- _INSTRUCTIONS TO FOLLOW_:
Print all the records exactly, please.

(Records contained in a dataset)
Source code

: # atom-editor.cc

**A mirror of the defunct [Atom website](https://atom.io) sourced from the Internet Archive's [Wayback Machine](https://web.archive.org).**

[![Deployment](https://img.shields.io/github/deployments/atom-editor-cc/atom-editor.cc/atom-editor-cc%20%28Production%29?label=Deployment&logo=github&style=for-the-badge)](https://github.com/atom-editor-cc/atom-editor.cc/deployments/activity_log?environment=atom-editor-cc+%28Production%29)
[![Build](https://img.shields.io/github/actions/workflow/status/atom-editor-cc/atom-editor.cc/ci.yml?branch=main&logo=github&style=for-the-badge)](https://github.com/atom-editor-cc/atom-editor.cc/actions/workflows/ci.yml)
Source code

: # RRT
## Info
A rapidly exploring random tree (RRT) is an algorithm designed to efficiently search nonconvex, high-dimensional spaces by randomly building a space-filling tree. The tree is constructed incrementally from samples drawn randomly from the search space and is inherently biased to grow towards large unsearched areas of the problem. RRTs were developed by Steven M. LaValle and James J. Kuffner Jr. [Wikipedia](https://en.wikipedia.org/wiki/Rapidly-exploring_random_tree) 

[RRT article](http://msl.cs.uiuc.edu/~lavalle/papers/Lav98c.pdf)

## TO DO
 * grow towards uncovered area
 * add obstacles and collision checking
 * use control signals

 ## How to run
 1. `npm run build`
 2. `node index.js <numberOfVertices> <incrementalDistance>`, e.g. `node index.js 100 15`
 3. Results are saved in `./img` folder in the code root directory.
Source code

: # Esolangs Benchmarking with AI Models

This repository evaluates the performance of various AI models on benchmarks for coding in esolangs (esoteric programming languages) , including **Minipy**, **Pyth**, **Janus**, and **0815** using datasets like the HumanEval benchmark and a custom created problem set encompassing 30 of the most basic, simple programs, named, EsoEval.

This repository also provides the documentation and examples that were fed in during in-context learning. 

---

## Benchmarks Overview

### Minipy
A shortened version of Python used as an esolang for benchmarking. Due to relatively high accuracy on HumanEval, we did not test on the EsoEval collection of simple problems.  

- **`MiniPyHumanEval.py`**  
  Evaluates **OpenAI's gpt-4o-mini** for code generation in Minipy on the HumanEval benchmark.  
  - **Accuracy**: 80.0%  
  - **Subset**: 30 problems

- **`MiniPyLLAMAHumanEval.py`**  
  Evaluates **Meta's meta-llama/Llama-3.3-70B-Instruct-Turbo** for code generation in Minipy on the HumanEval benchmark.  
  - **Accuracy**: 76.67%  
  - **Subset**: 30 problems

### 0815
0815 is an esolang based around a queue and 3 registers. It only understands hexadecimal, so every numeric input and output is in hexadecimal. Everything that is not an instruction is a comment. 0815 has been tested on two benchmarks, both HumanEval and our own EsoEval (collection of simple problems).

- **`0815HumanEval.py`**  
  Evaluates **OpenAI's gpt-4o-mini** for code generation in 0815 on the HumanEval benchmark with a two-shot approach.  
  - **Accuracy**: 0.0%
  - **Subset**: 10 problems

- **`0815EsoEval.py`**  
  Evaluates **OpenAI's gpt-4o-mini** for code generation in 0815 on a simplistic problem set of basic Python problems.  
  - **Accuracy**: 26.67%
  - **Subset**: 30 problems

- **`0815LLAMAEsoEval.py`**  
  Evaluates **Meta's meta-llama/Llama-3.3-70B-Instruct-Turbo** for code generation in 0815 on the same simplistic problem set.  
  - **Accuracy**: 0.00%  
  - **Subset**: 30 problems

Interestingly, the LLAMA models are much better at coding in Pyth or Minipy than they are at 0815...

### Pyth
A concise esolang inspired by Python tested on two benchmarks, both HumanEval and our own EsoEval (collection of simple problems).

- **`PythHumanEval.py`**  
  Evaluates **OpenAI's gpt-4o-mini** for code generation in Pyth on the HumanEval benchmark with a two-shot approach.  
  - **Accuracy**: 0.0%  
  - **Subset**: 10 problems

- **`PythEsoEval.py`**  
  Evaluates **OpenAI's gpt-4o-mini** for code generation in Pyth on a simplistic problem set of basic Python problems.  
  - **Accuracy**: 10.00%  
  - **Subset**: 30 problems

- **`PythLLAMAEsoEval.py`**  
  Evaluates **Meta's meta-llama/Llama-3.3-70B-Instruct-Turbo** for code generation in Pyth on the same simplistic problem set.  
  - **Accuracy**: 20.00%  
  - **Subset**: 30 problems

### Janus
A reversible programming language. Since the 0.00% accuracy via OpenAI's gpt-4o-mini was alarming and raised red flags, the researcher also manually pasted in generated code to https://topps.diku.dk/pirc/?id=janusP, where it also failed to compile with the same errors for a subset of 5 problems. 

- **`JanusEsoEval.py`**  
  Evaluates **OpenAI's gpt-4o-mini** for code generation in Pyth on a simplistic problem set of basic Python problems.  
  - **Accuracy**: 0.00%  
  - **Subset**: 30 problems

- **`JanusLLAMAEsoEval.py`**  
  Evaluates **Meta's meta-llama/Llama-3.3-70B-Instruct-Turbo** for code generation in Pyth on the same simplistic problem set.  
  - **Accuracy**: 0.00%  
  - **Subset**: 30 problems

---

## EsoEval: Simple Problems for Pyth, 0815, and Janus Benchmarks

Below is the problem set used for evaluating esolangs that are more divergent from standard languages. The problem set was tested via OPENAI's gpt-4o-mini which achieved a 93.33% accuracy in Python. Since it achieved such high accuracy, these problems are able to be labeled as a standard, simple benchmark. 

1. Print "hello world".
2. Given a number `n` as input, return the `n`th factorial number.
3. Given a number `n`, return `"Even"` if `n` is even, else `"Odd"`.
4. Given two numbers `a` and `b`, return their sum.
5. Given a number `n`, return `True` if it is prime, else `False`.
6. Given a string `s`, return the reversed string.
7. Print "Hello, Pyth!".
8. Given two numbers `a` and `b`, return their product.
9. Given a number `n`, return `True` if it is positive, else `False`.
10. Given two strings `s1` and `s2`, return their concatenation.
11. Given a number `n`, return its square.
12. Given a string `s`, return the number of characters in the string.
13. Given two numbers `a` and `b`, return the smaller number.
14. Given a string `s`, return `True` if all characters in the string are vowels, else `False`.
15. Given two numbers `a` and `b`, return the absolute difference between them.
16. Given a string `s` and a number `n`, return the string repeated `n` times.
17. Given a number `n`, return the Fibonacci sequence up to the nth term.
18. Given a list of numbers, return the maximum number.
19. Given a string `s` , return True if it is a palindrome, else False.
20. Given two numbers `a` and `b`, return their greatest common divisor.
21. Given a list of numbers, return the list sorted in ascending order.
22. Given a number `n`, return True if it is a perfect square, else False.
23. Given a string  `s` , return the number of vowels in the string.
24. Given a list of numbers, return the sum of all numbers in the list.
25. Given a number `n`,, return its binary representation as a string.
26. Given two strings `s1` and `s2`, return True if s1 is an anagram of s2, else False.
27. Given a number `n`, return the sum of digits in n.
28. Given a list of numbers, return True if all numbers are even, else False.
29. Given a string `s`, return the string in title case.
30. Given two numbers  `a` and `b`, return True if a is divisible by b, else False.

- _PROBLEM SOLUTION_:
Source code

: # atom-editor.cc

**A mirror of the defunct [Atom website](https://atom.io) sourced from the Internet Archive's [Wayback Machine](https://web.archive.org).**

[![Deployment](https://img.shields.io/github/deployments/atom-editor-cc/atom-editor.cc/atom-editor-cc%20%28Production%29?label=Deployment&logo=github&style=for-the-badge)](https://github.com/atom-editor-cc/atom-editor.cc/deployments/activity_log?environment=atom-editor-cc+%28Production%29)
[![Build](https://img.shields.io/github/actions/workflow/status/atom-editor-cc/atom-editor.cc/ci.yml?branch=main&logo=github&style=for-the-badge)](https://github.com/atom-editor-cc/atom-editor.cc/actions/workflows/ci.yml)
Source code

: # RRT
## Info
A rapidly exploring random tree (RRT) is an algorithm designed to efficiently search nonconvex, high-dimensional spaces by randomly building a space-filling tree. The tree is constructed incrementally from samples drawn randomly from the search space and is inherently biased to grow towards large unsearched areas of the problem. RRTs were developed by Steven M. LaValle and James J. Kuffner Jr. [Wikipedia](https://en.wikipedia.org/wiki/Rapidly-exploring_random_tree) 

[RRT article](http://msl.cs.uiuc.edu/~lavalle/papers/Lav98c.pdf)

## TO DO
 * grow towards uncovered area
 * add obstacles and collision checking
 * use control signals

 ## How to run
 1. `npm run build`
 2. `node index.js <numberOfVertices> <incrementalDistance>`, e.g. `node index.js 100 15`
 3. Results are saved in `./img` folder in the code root directory.
Source code

: # Esolangs Benchmarking with AI Models

This repository evaluates the performance of various AI models on benchmarks for coding in esolangs (esoteric programming languages) , including **Minipy**, **Pyth**, **Janus**, and **0815** using datasets like the HumanEval benchmark and a custom created problem set encompassing 30 of the most basic, simple programs, named, EsoEval.

This repository also provides the documentation and examples that were fed in during in-context learning. 

---

## Benchmarks Overview

### Minipy
A shortened version of Python used as an esolang for benchmarking. Due to relatively high accuracy on HumanEval, we did not test on the EsoEval collection of simple problems.  

- **`MiniPyHumanEval.py`**  
  Evaluates **OpenAI's gpt-4o-mini** for code generation in Minipy on the HumanEval benchmark.  
  - **Accuracy**: 80.0%  
  - **Subset**: 30 problems

- **`MiniPyLLAMAHumanEval.py`**  
  Evaluates **Meta's meta-llama/Llama-3.3-70B-Instruct-Turbo** for code generation in Minipy on the HumanEval benchmark.  
  - **Accuracy**: 76.67%  
  - **Subset**: 30 problems

### 0815
0815 is an esolang based around a queue and 3 registers. It only understands hexadecimal, so every numeric input and output is in hexadecimal. Everything that is not an instruction is a comment. 0815 has been tested on two benchmarks, both HumanEval and our own EsoEval (collection of simple problems).

- **`0815HumanEval.py`**  
  Evaluates **OpenAI's gpt-4o-mini** for code generation in 0815 on the HumanEval benchmark with a two-shot approach.  
  - **Accuracy**: 0.0%
  - **Subset**: 10 problems

- **`0815EsoEval.py`**  
  Evaluates **OpenAI's gpt-4o-mini** for code generation in 0815 on a simplistic problem set of basic Python problems.  
  - **Accuracy**: 26.67%
  - **Subset**: 30 problems

- **`0815LLAMAEsoEval.py`**  
  Evaluates **Meta's meta-llama/Llama-3.3-70B-Instruct-Turbo** for code generation in 0815 on the same simplistic problem set.  
  - **Accuracy**: 0.00%  
  - **Subset**: 30 problems

Interestingly, the LLAMA models are much better at coding in Pyth or Minipy than they are at 0815...

### Pyth
A concise esolang inspired by Python tested on two benchmarks, both HumanEval and our own EsoEval (collection of simple problems).

- **`PythHumanEval.py`**  
  Evaluates **OpenAI's gpt-4o-mini** for code generation in Pyth on the HumanEval benchmark with a two-shot approach.  
  - **Accuracy**: 0.0%  
  - **Subset**: 10 problems

- **`PythEsoEval.py`**  
  Evaluates **OpenAI's gpt-4o-mini** for code generation in Pyth on a simplistic problem set of basic Python problems.  
  - **Accuracy**: 10.00%  
  - **Subset**: 30 problems

- **`PythLLAMAEsoEval.py`**  
  Evaluates **Meta's meta-llama/Llama-3.3-70B-Instruct-Turbo** for code generation in Pyth on the same simplistic problem set.  
  - **Accuracy**: 20.00%  
  - **Subset**: 30 problems

### Janus
A reversible programming language. Since the 0.00% accuracy via OpenAI's gpt-4o-mini was alarming and raised red flags, the researcher also manually pasted in generated code to https://topps.diku.dk/pirc/?id=janusP, where it also failed to compile with the same errors for a subset of 5 problems. 

- **`JanusEsoEval.py`**  
  Evaluates **OpenAI's gpt-4o-mini** for code generation in Pyth on a simplistic problem set of basic Python problems.  
  - **Accuracy**: 0.00%  
  - **Subset**: 30 problems

- **`JanusLLAMAEsoEval.py`**  
  Evaluates **Meta's meta-llama/Llama-3.3-70B-Instruct-Turbo** for code generation in Pyth on the same simplistic problem set.  
  - **Accuracy**: 0.00%  
  - **Subset**: 30 problems

---

## EsoEval: Simple Problems for Pyth, 0815, and Janus Benchmarks

Below is the problem set used for evaluating esolangs that are more divergent from standard languages. The problem set was tested via OPENAI's gpt-4o-mini which achieved a 93.33% accuracy in Python. Since it achieved such high accuracy, these problems are able to be labeled as a standard, simple benchmark. 

1. Print "hello world".
2. Given a number `n` as input, return the `n`th factorial number.
3. Given a number `n`, return `"Even"` if `n` is even, else `"Odd"`.
4. Given two numbers `a` and `b`, return their sum.
5. Given a number `n`, return `True` if it is prime, else `False`.
6. Given a string `s`, return the reversed string.
7. Print "Hello, Pyth!".
8. Given two numbers `a` and `b`, return their product.
9. Given a number `n`, return `True` if it is positive, else `False`.
10. Given two strings `s1` and `s2`, return their concatenation.
11. Given a number `n`, return its square.
12. Given a string `s`, return the number of characters in the string.
13. Given two numbers `a` and `b`, return the smaller number.
14. Given a string `s`, return `True` if all characters in the string are vowels, else `False`.
15. Given two numbers `a` and `b`, return the absolute difference between them.
16. Given a string `s` and a number `n`, return the string repeated `n` times.
17. Given a number `n`, return the Fibonacci sequence up to the nth term.
18. Given a list of numbers, return the maximum number.
19. Given a string `s` , return True if it is a palindrome, else False.
20. Given two numbers `a` and `b`, return their greatest common divisor.
21. Given a list of numbers, return the list sorted in ascending order.
22. Given a number `n`, return True if it is a perfect square, else False.
23. Given a string  `s` , return the number of vowels in the string.
24. Given a list of numbers, return the sum of all numbers in the list.
25. Given a number `n`,, return its binary representation as a string.
26. Given two strings `s1` and `s2`, return True if s1 is an anagram of s2, else False.
27. Given a number `n`, return the sum of digits in n.
28. Given a list of numbers, return True if all numbers are even, else False.
29. Given a string `s`, return the string in title case.
30. Given two numbers  `a` and `b`, return True if a is divisible by b, else False.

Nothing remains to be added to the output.